Les effectifs arrivent, les commissaires mettent en œuvre le plan qu’ils ont reçu, je reste rencogné dans le fond de ma voiture, après les avoir successivement revus. Je suis embossé dans l’allée menant au pavillon résidentiel du directeur de la prison, M. Marti.
Le condamné est dans le bâtiment voisin : le CNO (Centre national d’orientation), où sont habituellement concentrés les prisonniers en attente d’une autre affectation. Cette masse sombre est silencieuse : les CRS de garde aux abords courbent le dos sous l’averse. Ma radio grésille doucement. Paris est encore en léthargie ; la police prend la place sur l’itinéraire, sans bruit la pluie fait rage… J’écoute le vide… et prie.

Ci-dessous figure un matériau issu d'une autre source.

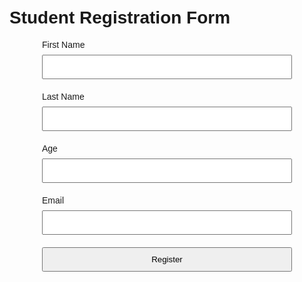 <!DOCTYPE html>
<html lang="en">
<head>
    <meta charset="UTF-8">
    <meta name="viewport" content="width=device-width, initial-scale=1.0">
    <title>Student Registration Form</title>
    <style>
        body {
            font-family: Arial, sans-serif;
            margin: 50px;
        }
        form {
            max-width: 400px;
            margin: 0 auto;
        }
        label {
            display: block;
            margin-bottom: 8px;
        }
        input, button {
            width: 100%;
            padding: 10px;
            margin-bottom: 20px;
        }
    </style>
</head>
<body>
    <h1>Student Registration Form</h1>
    <form id="studentForm">
        <label for="firstName">First Name</label>
        <input type="text" id="firstName" name="firstName" required>
        <label for="lastName">Last Name</label>
        <input type="text" id="lastName" name="lastName" required>
        <label for="age">Age</label>
        <input type="number" id="age" name="age" required>
        <label for="email">Email</label>
        <input type="email" id="email" name="email" required>
        <button type="button" onclick="registerStudent()">Register</button>
    </form>
    <script>
        function registerStudent() {
            const form = document.getElementById('studentForm');
            const formData = new FormData(form);
            const studentInfo = {};
            formData.forEach((value, key) => {
                studentInfo[key] = value;
            });
            console.log(JSON.stringify(studentInfo, null, 2));
        }
    </script>

</body>
</html>


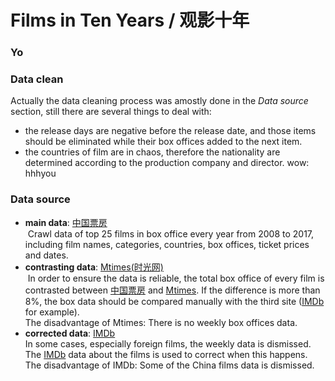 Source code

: # Films in Ten Years / 观影十年

### Yo

### Data clean
Actually the data cleaning process was amostly done in the _Data source_ section, still there are several things to deal with:
- the release days are negative before the release date, and those items should be eliminated while their box offices added to the next item.
- the countries of film are in chaos, therefore the nationality are determined according to the production company and director.
wow:
hhhyou

### Data source
- __main data__: [中国票房](http://www.cbooo.cn/year)<br>
  Crawl data of top 25 films in box office every year from 2008 to 2017, including film names, categories, countries, box offices, ticket prices and dates.
- __contrasting data__: [Mtimes(时光网)](http://movie.mtime.com)<br>
  In order to ensure the data is reliable, the total box office of every film is contrasted between [中国票房](http://www.cbooo.cn/year) and [Mtimes](http://movie.mtime.com). If the difference is more than 8%, the box data should be compared manually with the third site ([IMDb](http://www.boxofficemojo.com/movies) for example).<br>
  The disadvantage of Mtimes: There is no weekly box offices data.
- __corrected data__: [IMDb](http://www.boxofficemojo.com/movies)<br>
  In some cases, especially foreign films, the weekly data is dismissed. The [IMDb](http://www.boxofficemojo.com/movies) data about the films is used to correct when this happens.<br>
  The disadvantage of IMDb: Some of the China films data is dismissed.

Tout à coup, les abords de la prison s’animent : B…, qui attend près de la porte, pénètre dans le CNO en compagnie de M. Marti. L’aumônier suit. Survient Gerthoffer, le procureur général, silhouette falote, moulé dans un pardessus gris aux formes démodées ; il descend de voiture et saute pour éviter les flaques d’eau, faisant le gros dos sous les rafales. Ces vieillards allant faire tuer un être jeune, plein de vie encore, me semblent une énormité inhumaine.
La gendarmerie, chargée de livrer le condamné au peloton d’exécution, a fait grandement les choses : une escorte de trente motos, celle d’un chef d’Etat, trois petits cars bourrés d’effectifs armés, pour s’intercaler entre les divers véhicules du cortège, prennent place sur l’avenue dite « de la Liberté ». Le car chargé de transporter le condamné, avec une garde de huit gendarmes, entre dans la prison. Nul n’ignore que la gendarmerie est le pilier de ce régime…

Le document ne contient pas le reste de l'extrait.